Is Mediation Confidential?

Yes, mediation is confidential. In order for the parties participating in the mediation to have open and honest communication it is important that the discussions take place “off the record”.

The mediator will not, unless otherwise agreed to in writing by all parties, voluntarily disclose the substance of the discussions to anyone. You will be asked to sign an “Agreement to Mediate” form which states that you will not be able to call the mediator to testify in any subsequent legal proceedings. The one exception to the confidentiality rule is if child abuse, elder abuse or potential harm to any of the parties is suspected. By law the mediator is required to disclose this information.

Does the Mediator make decisions?

No, the mediator does not make decisions for you. The mediator is strictly a neutral third party that helps to facilitate the discussions.

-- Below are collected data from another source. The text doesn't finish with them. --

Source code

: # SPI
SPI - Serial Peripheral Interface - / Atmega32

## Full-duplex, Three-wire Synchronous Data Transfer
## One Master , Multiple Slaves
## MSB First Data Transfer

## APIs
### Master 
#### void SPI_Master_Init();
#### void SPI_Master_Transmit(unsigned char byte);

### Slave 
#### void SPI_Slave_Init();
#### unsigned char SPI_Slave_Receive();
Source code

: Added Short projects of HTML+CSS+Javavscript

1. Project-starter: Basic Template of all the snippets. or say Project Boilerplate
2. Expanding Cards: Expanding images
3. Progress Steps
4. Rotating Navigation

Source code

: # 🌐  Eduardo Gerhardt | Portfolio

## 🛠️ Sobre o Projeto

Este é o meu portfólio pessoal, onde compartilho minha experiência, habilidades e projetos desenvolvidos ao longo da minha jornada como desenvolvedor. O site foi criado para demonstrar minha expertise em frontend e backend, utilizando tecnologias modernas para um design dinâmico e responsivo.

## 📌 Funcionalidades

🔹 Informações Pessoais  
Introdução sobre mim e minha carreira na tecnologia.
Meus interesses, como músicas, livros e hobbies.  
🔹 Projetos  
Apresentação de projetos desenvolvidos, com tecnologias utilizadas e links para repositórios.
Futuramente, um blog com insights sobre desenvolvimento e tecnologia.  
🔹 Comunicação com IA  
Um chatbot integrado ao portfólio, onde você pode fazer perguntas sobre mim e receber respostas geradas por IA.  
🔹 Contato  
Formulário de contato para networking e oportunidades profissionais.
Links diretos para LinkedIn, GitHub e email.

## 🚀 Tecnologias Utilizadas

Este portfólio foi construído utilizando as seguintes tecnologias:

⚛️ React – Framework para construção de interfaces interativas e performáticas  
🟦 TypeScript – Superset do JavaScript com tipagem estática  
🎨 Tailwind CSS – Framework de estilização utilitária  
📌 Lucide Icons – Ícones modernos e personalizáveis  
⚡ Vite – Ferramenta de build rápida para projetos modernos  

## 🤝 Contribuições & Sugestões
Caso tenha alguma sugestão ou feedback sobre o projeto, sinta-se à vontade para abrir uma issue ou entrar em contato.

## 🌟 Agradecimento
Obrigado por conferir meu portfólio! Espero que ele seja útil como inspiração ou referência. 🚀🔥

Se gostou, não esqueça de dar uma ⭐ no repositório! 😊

Do I still need a Family lawyer?

Yes, you do need a lawyer. It is important that you are aware of your legal rights so that you can make informed decisions. The role of the lawyer is lessened in the mediation process. This provides you with a significant cost savings.


How much does it cost?

There is an hourly fee for mediation sessions and a separate fee for documenting the draft Memorandum of Understanding. Costs are shared between the parties attending mediation. Fees are payable at the end of each mediation session. Keep in mind that mediation is less costly, both financially and emotionally, than litigation. Check with your employer or your Employee Assistance Plan to see if funding is available for mediation.
 

How long does it take?

The length of mediation depends on how many issues there are to mediate and how open and cooperative the parties are. In general there are individual sessions of 1-1 ½ hours with each party and then a number of joint/group sessions that run usually 2-3 hours. If there are fewer minor issues, perhaps only one joint/group session may be required.